Your copy should hold the lines below from the first through the one that contains "- Compatibilidad: se", each retyped exactly, and no pictures.

■ ■ ■ ■ ■ ■ ■

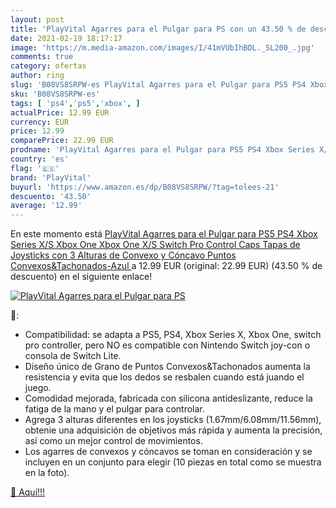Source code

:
 ```yaml
---
layout: post
title: 'PlayVital Agarres para el Pulgar para PS con un 43.50 % de descuento'
date: 2021-02-19 18:17:17
image: 'https://m.media-amazon.com/images/I/41mVUbIhBDL._SL200_.jpg'
comments: true
category: ofertas
author: ring
slug: 'B08VS8SRPW-es PlayVital Agarres para el Pulgar para PS5 PS4 Xbox Series...'
sku: 'B08VS8SRPW-es'
tags: [ 'ps4','ps5','xbox', ]
actualPrice: 12.99 EUR
currency: EUR
price: 12.99
comparePrice: 22.99 EUR
prodname: 'PlayVital Agarres para el Pulgar para PS5 PS4 Xbox Series X/S Xbox One Xbox One X/S Switch Pro Control Caps Tapas de Joysticks con 3 Alturas de Convexo y Cóncavo Puntos Convexos&Tachonados-Azul '
country: 'es'
flag: '🇪🇸'
brand: 'PlayVital'
buyurl: 'https://www.amazon.es/dp/B08VS8SRPW/?tag=tolees-21'
descuento: '43.50'
average: '12.99'
---
```


En este momento está [PlayVital Agarres para el Pulgar para PS5 PS4 Xbox Series X/S Xbox One Xbox One X/S Switch Pro Control Caps Tapas de Joysticks con 3 Alturas de Convexo y Cóncavo Puntos Convexos&Tachonados-Azul ](https://www.amazon.es/dp/B08VS8SRPW/?tag=tolees-21) a 12.99 EUR (original: 22.99 EUR) (43.50 %  de descuento) en el siguiente enlace!

[![PlayVital Agarres para el Pulgar para PS](https://m.media-amazon.com/images/I/41mVUbIhBDL._SL200_.jpg)](https://www.amazon.es/dp/B08VS8SRPW/?tag=tolees-21)

🔎:

- Compatibilidad: se adapta a PS5, PS4, Xbox Series X, Xbox One, switch pro controller, pero NO es compatible con Nintendo Switch joy-con o consola de Switch Lite.
- Diseño único de Grano de Puntos Convexos&Tachonados aumenta la resistencia y evita que los dedos se resbalen cuando está juando el juego.
- Comodidad mejorada, fabricada con silicona antideslizante, reduce la fatiga de la mano y el pulgar para controlar.
- Agrega 3 alturas diferentes en los joysticks (1.67mm/6.08mm/11.56mm), obtenie una adquisición de objetivos más rápida y aumenta la precisión, así como un mejor control de movimientos.
- Los agarres de convexos y cóncavos se toman en consideración y se incluyen en un conjunto para elegir (10 piezas en total como se muestra en la foto).

[🛒 Aquí!!!](https://www.amazon.es/dp/B08VS8SRPW/?tag=tolees-21)
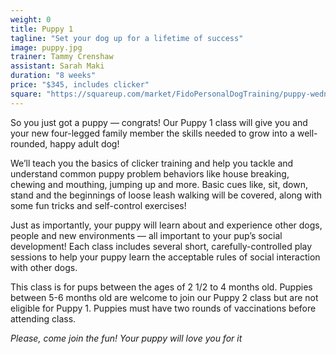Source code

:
 ```yaml
---
weight: 0
title: Puppy 1
tagline: "Set your dog up for a lifetime of success"
image: puppy.jpg
trainer: Tammy Crenshaw
assistant: Sarah Maki
duration: "8 weeks"
price: "$345, includes clicker"
square: "https://squareup.com/market/FidoPersonalDogTraining/puppy-wednesday-june-th-july-th-pm"
---
```



So you just got a puppy — congrats! Our Puppy 1 class will give you and your new four-legged family member the skills needed to grow into a well-rounded, happy adult dog! 

We’ll teach you the basics of clicker training and help you tackle and understand common puppy problem behaviors like house breaking, chewing and mouthing, jumping up and more. Basic cues like, sit, down, stand and the beginnings of loose leash walking will be covered, along with some fun tricks and self-control exercises! 

Just as importantly, your puppy will learn about and experience other dogs, people and new environments — all important to your pup’s social development! Each class includes several short, carefully-controlled play sessions to help your puppy learn the acceptable rules of social interaction with other dogs. 

This class is for pups between the ages of 2 1/2 to 4 months old. Puppies between 5-6 months old are welcome to join our 
Puppy 2 class but are not eligible for Puppy 1. Puppies must have two rounds of vaccinations before attending class. 

_Please, come join the fun! Your puppy will love you for it_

■ ■ ■ ■ ■ ■ ■

◆ OUTPUT FOR THIS TASK
Source code

:
 ```yaml
---
layout: post
title: 'PlayVital Agarres para el Pulgar para PS con un 43.50 % de descuento'
date: 2021-02-19 18:17:17
image: 'https://m.media-amazon.com/images/I/41mVUbIhBDL._SL200_.jpg'
comments: true
category: ofertas
author: ring
slug: 'B08VS8SRPW-es PlayVital Agarres para el Pulgar para PS5 PS4 Xbox Series...'
sku: 'B08VS8SRPW-es'
tags: [ 'ps4','ps5','xbox', ]
actualPrice: 12.99 EUR
currency: EUR
price: 12.99
comparePrice: 22.99 EUR
prodname: 'PlayVital Agarres para el Pulgar para PS5 PS4 Xbox Series X/S Xbox One Xbox One X/S Switch Pro Control Caps Tapas de Joysticks con 3 Alturas de Convexo y Cóncavo Puntos Convexos&Tachonados-Azul '
country: 'es'
flag: '🇪🇸'
brand: 'PlayVital'
buyurl: 'https://www.amazon.es/dp/B08VS8SRPW/?tag=tolees-21'
descuento: '43.50'
average: '12.99'
---
```


En este momento está [PlayVital Agarres para el Pulgar para PS5 PS4 Xbox Series X/S Xbox One Xbox One X/S Switch Pro Control Caps Tapas de Joysticks con 3 Alturas de Convexo y Cóncavo Puntos Convexos&Tachonados-Azul ](https://www.amazon.es/dp/B08VS8SRPW/?tag=tolees-21) a 12.99 EUR (original: 22.99 EUR) (43.50 %  de descuento) en el siguiente enlace!

[![PlayVital Agarres para el Pulgar para PS](https://m.media-amazon.com/images/I/41mVUbIhBDL._SL200_.jpg)](https://www.amazon.es/dp/B08VS8SRPW/?tag=tolees-21)

🔎:

- Compatibilidad: se adapta a PS5, PS4, Xbox Series X, Xbox One, switch pro controller, pero NO es compatible con Nintendo Switch joy-con o consola de Switch Lite.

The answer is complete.